Earth’s atmosphere today looks much different compared to its primordial self from four billion years ago when it first formed. One explanation, new research shows, could be tens of thousands of small impacts from space rocks that obliterated this early atmosphere.
Scientists have long wondered the cause behind such dramatic atmospheric losses, and now a team from the Massachusetts Institute of Technology (MIT) may have found the answer. Around the time the Moon was formed, supposedly a relentless parade of small space rocks, or planetesimals, bombarded Earth, kicking up clouds of gas with enough force to permanently remove portions of the atmosphere and eject them into space.
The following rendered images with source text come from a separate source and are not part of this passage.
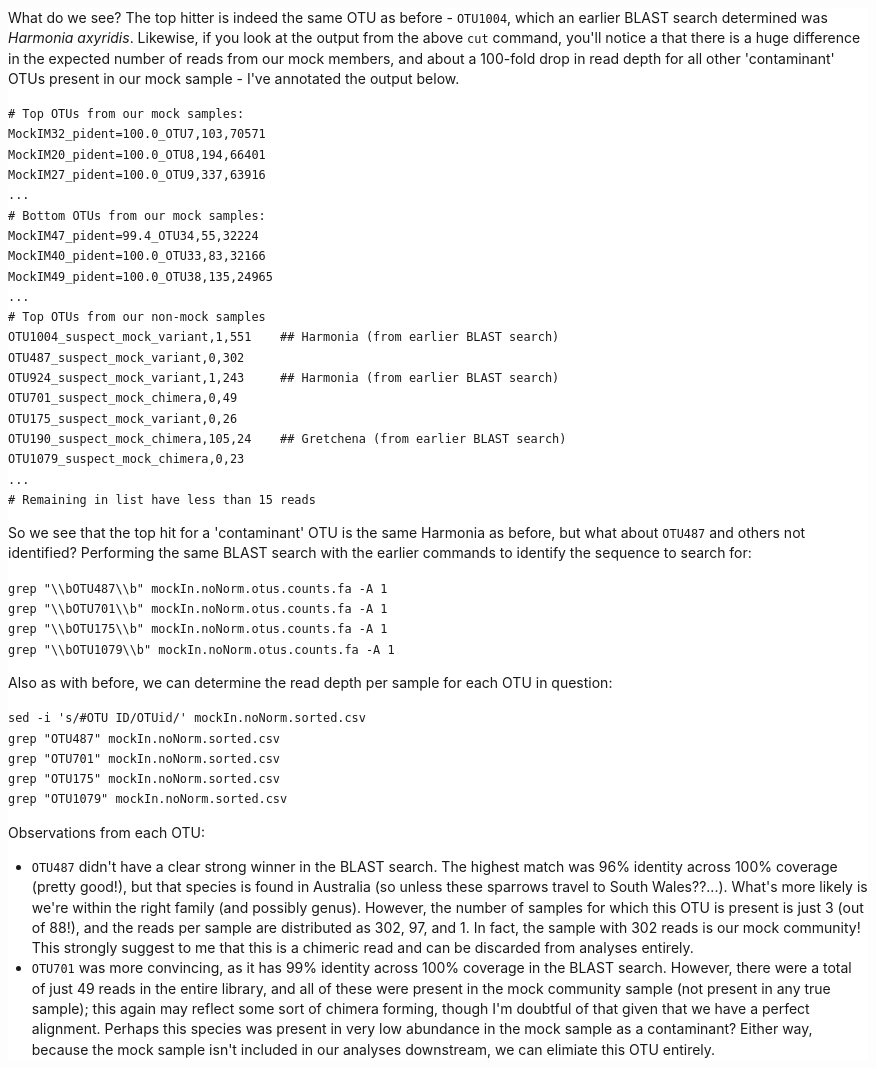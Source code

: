 What do we see? The top hitter is indeed the same OTU as before - `OTU1004`, which an earlier BLAST search determined was _Harmonia axyridis_. Likewise, if you look at the output from the above `cut` command, you'll notice a that there is a huge difference in the expected number of reads from our mock members, and about a 100-fold drop in read depth for all other 'contaminant' OTUs present in our mock sample - I've annotated the output below.

```
# Top OTUs from our mock samples: 
MockIM32_pident=100.0_OTU7,103,70571
MockIM20_pident=100.0_OTU8,194,66401
MockIM27_pident=100.0_OTU9,337,63916
...
# Bottom OTUs from our mock samples:
MockIM47_pident=99.4_OTU34,55,32224
MockIM40_pident=100.0_OTU33,83,32166
MockIM49_pident=100.0_OTU38,135,24965
...
# Top OTUs from our non-mock samples
OTU1004_suspect_mock_variant,1,551    ## Harmonia (from earlier BLAST search)
OTU487_suspect_mock_variant,0,302
OTU924_suspect_mock_variant,1,243     ## Harmonia (from earlier BLAST search)
OTU701_suspect_mock_chimera,0,49
OTU175_suspect_mock_variant,0,26
OTU190_suspect_mock_chimera,105,24    ## Gretchena (from earlier BLAST search)
OTU1079_suspect_mock_chimera,0,23
...
# Remaining in list have less than 15 reads
```

So we see that the top hit for a 'contaminant' OTU is the same Harmonia as before, but what about `OTU487` and others not identified? Performing the same BLAST search with the earlier commands to identify the sequence to search for:  

```
grep "\\bOTU487\\b" mockIn.noNorm.otus.counts.fa -A 1
grep "\\bOTU701\\b" mockIn.noNorm.otus.counts.fa -A 1
grep "\\bOTU175\\b" mockIn.noNorm.otus.counts.fa -A 1
grep "\\bOTU1079\\b" mockIn.noNorm.otus.counts.fa -A 1
```

Also as with before, we can determine the read depth per sample for each OTU in question:  

```
sed -i 's/#OTU ID/OTUid/' mockIn.noNorm.sorted.csv
grep "OTU487" mockIn.noNorm.sorted.csv
grep "OTU701" mockIn.noNorm.sorted.csv
grep "OTU175" mockIn.noNorm.sorted.csv
grep "OTU1079" mockIn.noNorm.sorted.csv
```

Observations from each OTU:
- `OTU487` didn't have a clear strong winner in the BLAST search. The highest match was 96% identity across 100% coverage (pretty good!), but that species is found in Australia (so unless these sparrows travel to South Wales??...). What's more likely is we're within the right family (and possibly genus). However, the number of samples for which this OTU is present is just 3 (out of 88!), and the reads per sample are distributed as 302, 97, and 1. In fact, the sample with 302 reads is our mock community! This strongly suggest to me that this is a chimeric read and can be discarded from analyses entirely.  
- `OTU701` was more convincing, as it has 99% identity across 100% coverage in the BLAST search. However, there were a total of just 49 reads in the entire library, and all of these were present in the mock community sample (not present in any true sample); this again may reflect some sort of chimera forming, though I'm doubtful of that given that we have a perfect alignment. Perhaps this species was present in very low abundance in the mock sample as a contaminant? Either way, because the mock sample isn't included in our analyses downstream, we can elimiate this OTU entirely.  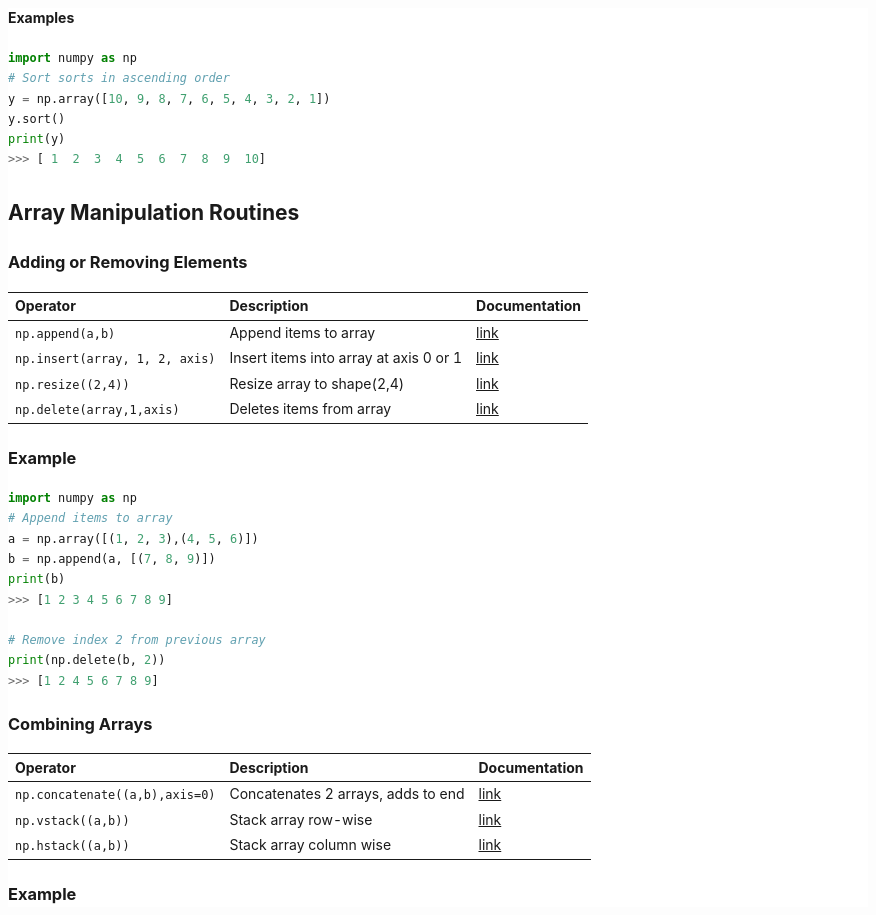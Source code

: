 #### Examples

```python
import numpy as np
# Sort sorts in ascending order
y = np.array([10, 9, 8, 7, 6, 5, 4, 3, 2, 1])
y.sort()
print(y)
>>> [ 1  2  3  4  5  6  7  8  9  10]
```

## Array Manipulation Routines 

### Adding or Removing Elements 

| Operator                       | Description                            | Documentation                                                                  |
| :----------------------------- | :------------------------------------- | :----------------------------------------------------------------------------- |
| `np.append(a,b)`               | Append items to array                  | [link](https://docs.scipy.org/doc/numpy/reference/generated/numpy.append.html) |
| `np.insert(array, 1, 2, axis)` | Insert items into array at axis 0 or 1 | [link](https://docs.scipy.org/doc/numpy/reference/generated/numpy.insert.html) |
| `np.resize((2,4))`             | Resize array to shape(2,4)             | [link](https://docs.scipy.org/doc/numpy/reference/generated/numpy.resize.html) |
| `np.delete(array,1,axis)`      | Deletes items from array               | [link](https://docs.scipy.org/doc/numpy/reference/generated/numpy.delete.html) |

### Example 

```python
import numpy as np
# Append items to array
a = np.array([(1, 2, 3),(4, 5, 6)])
b = np.append(a, [(7, 8, 9)])
print(b)
>>> [1 2 3 4 5 6 7 8 9]

# Remove index 2 from previous array
print(np.delete(b, 2))
>>> [1 2 4 5 6 7 8 9]
```

### Combining Arrays

| Operator                       | Description                        | Documentation                                                                               |
| :----------------------------- | :--------------------------------- | :------------------------------------------------------------------------------------------ |
| `np.concatenate((a,b),axis=0)` | Concatenates 2 arrays, adds to end | [link](https://docs.scipy.org/doc/numpy/reference/generated/numpy.concatenate.html)         |
| `np.vstack((a,b))`             | Stack array row-wise               | [link](https://docs.scipy.org/doc/numpy/reference/generated/numpy.vstack.html)              |
| `np.hstack((a,b))`             | Stack array column wise            | [link](https://docs.scipy.org/doc/numpy/reference/generated/numpy.hstack.html#numpy.hstack) |

### Example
Such impacts may have even peeled off the atmospheres of other planets, such as Venus and Mars.
"[This finding] sets a very different initial condition for what the early Earth’s atmosphere was most likely like," researcher Hilke Schlichting said in a statement. "It gives us a new starting point for trying to understand what was the composition of the atmosphere, and what were the conditions for developing life."
You would think that one extremely massive smash would be most effective at wiping out the entire atmosphere – researchers even calculated that it would take an impact the size of Earth itself to do that. But it turns out that thousands of small collisions can do just as much damage.